There are a lot of pictures on the web and it can be a problem for the blind and visually impaired. They can have the text read out by a digital voice, but information in pictures they often miss. It is possible to enter text that describes the image and which is then read out, but that text must be entered manually and many people forget that.
But now Microsoft may have a solution to the problem. The company has developed an AI solution that is as good as, or even better than, people at describing images . Microsoft already has such a solution, but the new variant should be twice as good.
Vivo, as the solution is called, is already available in Microsoft's Seeing AI, which is an app to help the blind and visually impaired get information from images. But to give the technology more spread, it is also available as part of Azure Cognitive Services. This allows developers who use Microsoft's Azure to integrate the technology into their own solutions.
Simply put, Vivo works so that the AI can see images with keywords. Each keyword is linked to a specific object in the image. It works much like when a small child is learning to read. An image of an apple is displayed above the text "apple" for example.

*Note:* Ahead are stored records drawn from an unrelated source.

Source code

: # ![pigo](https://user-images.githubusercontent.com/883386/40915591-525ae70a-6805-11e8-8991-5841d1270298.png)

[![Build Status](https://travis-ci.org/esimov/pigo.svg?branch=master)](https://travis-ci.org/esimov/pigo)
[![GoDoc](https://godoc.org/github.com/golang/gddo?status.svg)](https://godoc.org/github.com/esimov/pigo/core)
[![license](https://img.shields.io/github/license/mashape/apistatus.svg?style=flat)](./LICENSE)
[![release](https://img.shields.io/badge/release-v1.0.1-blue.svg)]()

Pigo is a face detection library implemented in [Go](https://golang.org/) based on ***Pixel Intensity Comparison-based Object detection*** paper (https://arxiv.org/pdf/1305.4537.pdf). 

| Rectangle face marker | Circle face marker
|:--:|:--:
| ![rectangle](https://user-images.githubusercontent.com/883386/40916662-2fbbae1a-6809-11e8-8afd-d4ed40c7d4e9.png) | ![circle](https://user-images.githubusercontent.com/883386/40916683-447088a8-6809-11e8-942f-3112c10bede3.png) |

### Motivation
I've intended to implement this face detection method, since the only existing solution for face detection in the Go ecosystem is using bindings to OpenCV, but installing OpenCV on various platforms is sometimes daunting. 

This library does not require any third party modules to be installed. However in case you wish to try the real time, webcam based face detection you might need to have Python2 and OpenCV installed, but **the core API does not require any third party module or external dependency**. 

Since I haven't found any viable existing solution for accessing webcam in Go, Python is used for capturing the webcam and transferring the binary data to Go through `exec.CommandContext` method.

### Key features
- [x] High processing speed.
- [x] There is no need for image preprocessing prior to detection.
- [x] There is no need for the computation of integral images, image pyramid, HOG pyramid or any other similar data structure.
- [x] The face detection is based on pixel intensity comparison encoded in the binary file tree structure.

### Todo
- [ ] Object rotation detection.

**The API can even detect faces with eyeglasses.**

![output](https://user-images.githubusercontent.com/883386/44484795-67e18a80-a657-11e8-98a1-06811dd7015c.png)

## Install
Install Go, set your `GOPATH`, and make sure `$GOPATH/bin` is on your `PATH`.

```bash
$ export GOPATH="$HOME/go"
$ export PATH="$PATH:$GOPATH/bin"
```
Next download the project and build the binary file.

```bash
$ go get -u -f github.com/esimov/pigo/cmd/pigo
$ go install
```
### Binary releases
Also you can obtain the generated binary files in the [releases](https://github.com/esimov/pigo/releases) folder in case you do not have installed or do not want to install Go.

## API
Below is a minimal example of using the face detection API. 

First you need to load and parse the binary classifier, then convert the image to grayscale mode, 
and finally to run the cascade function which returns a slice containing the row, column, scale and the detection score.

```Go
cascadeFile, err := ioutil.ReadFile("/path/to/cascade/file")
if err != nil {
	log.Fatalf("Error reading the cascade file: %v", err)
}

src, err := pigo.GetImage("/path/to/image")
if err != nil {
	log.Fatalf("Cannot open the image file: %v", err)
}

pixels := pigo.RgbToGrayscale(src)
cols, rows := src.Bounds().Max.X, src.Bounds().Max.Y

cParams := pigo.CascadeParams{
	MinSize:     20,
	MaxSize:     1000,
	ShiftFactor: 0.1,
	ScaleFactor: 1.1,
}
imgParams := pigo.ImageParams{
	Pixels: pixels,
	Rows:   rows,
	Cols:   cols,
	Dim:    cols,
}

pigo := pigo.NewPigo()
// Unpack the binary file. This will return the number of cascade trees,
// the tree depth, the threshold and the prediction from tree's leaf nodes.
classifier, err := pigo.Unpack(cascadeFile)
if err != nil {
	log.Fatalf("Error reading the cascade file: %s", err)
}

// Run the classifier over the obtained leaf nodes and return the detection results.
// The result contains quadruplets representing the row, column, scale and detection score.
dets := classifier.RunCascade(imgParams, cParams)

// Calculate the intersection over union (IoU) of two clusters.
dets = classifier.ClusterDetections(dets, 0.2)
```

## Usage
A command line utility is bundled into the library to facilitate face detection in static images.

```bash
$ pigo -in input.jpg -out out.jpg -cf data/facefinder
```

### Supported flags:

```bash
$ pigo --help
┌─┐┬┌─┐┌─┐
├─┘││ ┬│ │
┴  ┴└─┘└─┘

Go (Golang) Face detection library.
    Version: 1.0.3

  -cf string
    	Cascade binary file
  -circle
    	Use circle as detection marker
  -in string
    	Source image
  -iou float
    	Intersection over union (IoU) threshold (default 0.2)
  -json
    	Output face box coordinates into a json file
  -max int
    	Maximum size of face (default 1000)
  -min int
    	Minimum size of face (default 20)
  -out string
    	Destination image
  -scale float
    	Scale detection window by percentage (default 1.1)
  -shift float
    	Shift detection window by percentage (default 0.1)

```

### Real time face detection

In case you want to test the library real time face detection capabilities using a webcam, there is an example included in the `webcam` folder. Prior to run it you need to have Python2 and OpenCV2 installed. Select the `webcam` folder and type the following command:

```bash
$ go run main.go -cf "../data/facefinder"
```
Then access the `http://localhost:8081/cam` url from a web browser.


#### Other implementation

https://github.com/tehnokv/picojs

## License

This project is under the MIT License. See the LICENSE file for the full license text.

When Vivo has learned to link the right object to the right text, it's time for the next step, the AI will learn to write complete sentences that contain the keywords.
Here, Vivo differs from other methods that normally use complete captions for training. The disadvantage of this, according to Microsoft researchers, is that it will be difficult for the AI to learn how different objects belong together, which Vivo can do without problems.
Better than people on captions
This method works so well that Vivo's descriptions were better than those written by humans according to a study conducted by the research team.
Microsoft researchers now hope that many other companies will also use Vivo to make it easier for the blind and visually impaired to use computer systems. But the rest of us can also benefit from the solution, the researchers say.
- Refining techniques to describe images can help all users. It makes it easier to find images via search engines and for the visually impaired it will be a dramatic improvement when they have to use the web and computer programs, says Eric Boyd at Azure AI.